「あたし、年下の彼氏って一回付き合ってみたかったんだよねぇ。」
俺が何度も戸惑い、やっと決心がついて告白したときの、あんたの返事がこれだったんだ。
一世一代の大勝負は悪戯っぽい笑顔に受け止められた。
どう反応していいかわからなかった俺に、あんたはいきなり「赤也」と名前で呼んだ。
世間一般から見てこの人に綺麗とか可愛いとか、そういう形容詞はつけないだろう。
似合わない。それなのに俺はあんたに惹かれる。だけど俺はもともとこの人の内面とか性格とか知ってるわけじゃなかった。
明らかに一目惚れに近かった。不思議な気分だった。
俺があんたを学校内で見つけたとき、たいてい一人だった。友達がいないわけじゃない。
寧ろ多いほうで潔くさっぱりとした性格に両性から慕われていた。
俺は直感でこの人のことを見抜いていたんだろうか。そんなことを考えていたのはあんたと関わりを持ったその日から
一週間は経っていて俺はあんたのことで頭がいっぱいだったから
細かいことはどうでも良くなっていた。だけれどあんたは一人を好む。
あんたはいつもこう言っていた。
自分の作り上げた空間を壊されたくない。
初めて言われたときはさっぱりだった。頭の悪い俺は咄嗟に理解が出来ない。だけどあんたはそれ以上何も言わない。

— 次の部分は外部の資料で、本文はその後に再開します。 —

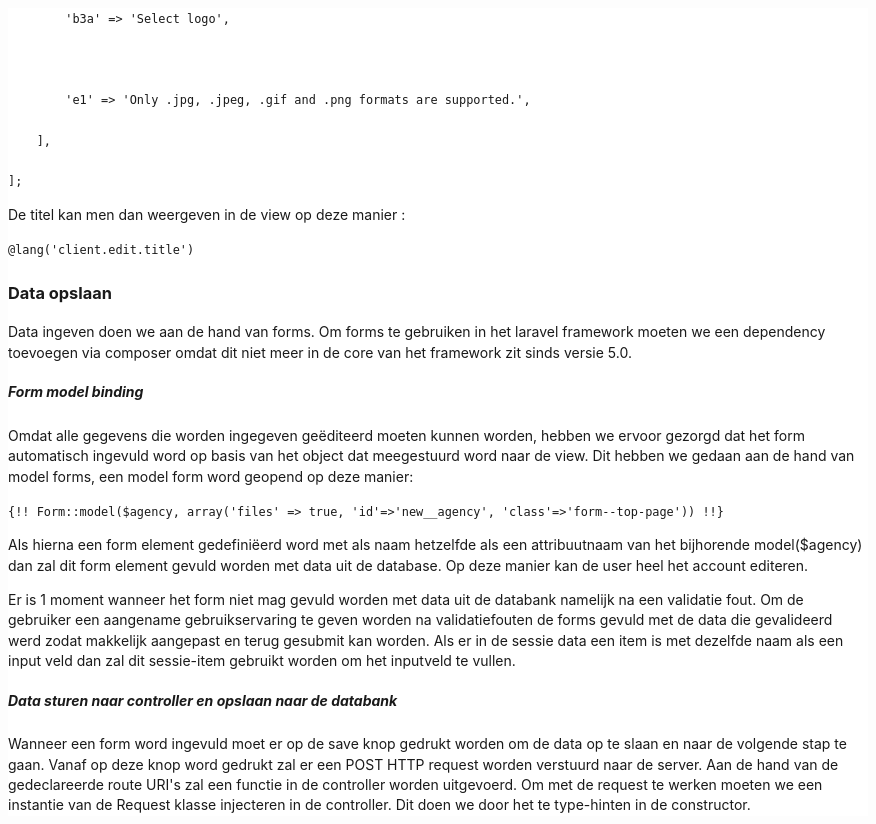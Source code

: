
```
		'b3a' => 'Select logo',



		'e1' => 'Only .jpg, .jpeg, .gif and .png formats are supported.',

	],

];

```

De titel kan men dan weergeven in de view op deze manier :

`@lang('client.edit.title')`



### Data opslaan



Data ingeven doen we aan de hand van forms. Om forms te gebruiken in het laravel framework moeten we een dependency toevoegen via composer omdat dit niet meer in de core van het framework zit sinds versie 5.0. 



##### Form model binding

Omdat alle gegevens die worden ingegeven geëditeerd moeten kunnen worden, hebben we ervoor gezorgd dat het form automatisch ingevuld word op basis van het object dat meegestuurd word naar de view. Dit hebben we gedaan aan de hand van model forms, een model form word geopend op deze manier: 

`{!! Form::model($agency, array('files' => true, 'id'=>'new__agency', 'class'=>'form--top-page')) !!}`



Als hierna een form element gedefiniëerd word met als naam hetzelfde als een attribuutnaam van het bijhorende model($agency) dan zal dit form element gevuld worden met data uit de database. Op deze manier kan de user heel het account editeren.



Er is 1 moment wanneer het form niet mag gevuld worden met data uit de databank namelijk na een validatie fout. Om de gebruiker een aangename gebruikservaring te geven worden na validatiefouten de forms gevuld met de data die gevalideerd werd zodat makkelijk aangepast en terug gesubmit kan worden. Als er in de sessie data een item is met dezelfde naam als een input veld dan zal dit sessie-item gebruikt worden om het inputveld te vullen.



##### Data sturen naar controller en opslaan naar de databank

Wanneer een form word ingevuld moet er op de save knop gedrukt worden om de data op te slaan en naar de volgende stap te gaan. Vanaf op deze knop word gedrukt zal er een POST HTTP request worden verstuurd naar de server. Aan de hand van de gedeclareerde route URI's zal een functie in de controller worden uitgevoerd. Om met de request te werken moeten we een instantie van de Request klasse injecteren in de controller. Dit doen we door het te type-hinten in de constructor.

二度と会えない人間だと感じていた。手放したくない。そう考えてあんたを見つめてみるけど幾度考えても俺は此処に辿り着く。
あんたが言うその空間ってのを壊してみたい。
結果から言うとそれは叶わなかったわけだが、その空間が成している意味くらいはわかった気がする。
それでもあんたを知るごとに壊したくなった。
だけどあんたを知り尽くして行動に移ったその後からは何もかも忘れていた。
そしてあんたは、音沙汰無く俺の前から突然消えた。
当たり前のことに上を向く。
意味を持たないその行動もあんたを思い出すためだけの意味あるものに変わっていく。
それなのに、俺はあんたを思い出せない。知りすぎだあんたを、受け止められない。
俺の力量が足りなかったのか。
怖くはなかった。案ずることさえしなかった。気がかり、といえばそうでもなかった。安心しきっていた。
あんたは俺より一個上だから俺より一年早く卒業する。外部の高校を受けたあんたは俺より三年早くこの学校を去る。
なんとなく信じられなかった。
同じ時を過ごしていても同じ空間にはいられない。必要外だ。
これがあんたの言う「空間」ならばあんたにとっての「切原赤也」の存在はあっても、
何も変わらないものだったんだろうか。
本当はずっと前にそんなこと気付いていた。それでもよかった。当たり前だ、そんなこと。
俺のエゴだからあんたにとっての俺がどんな存在であろうが構わなかった。
それなのに俺はあんただけを考えて上を向いているしかなかった。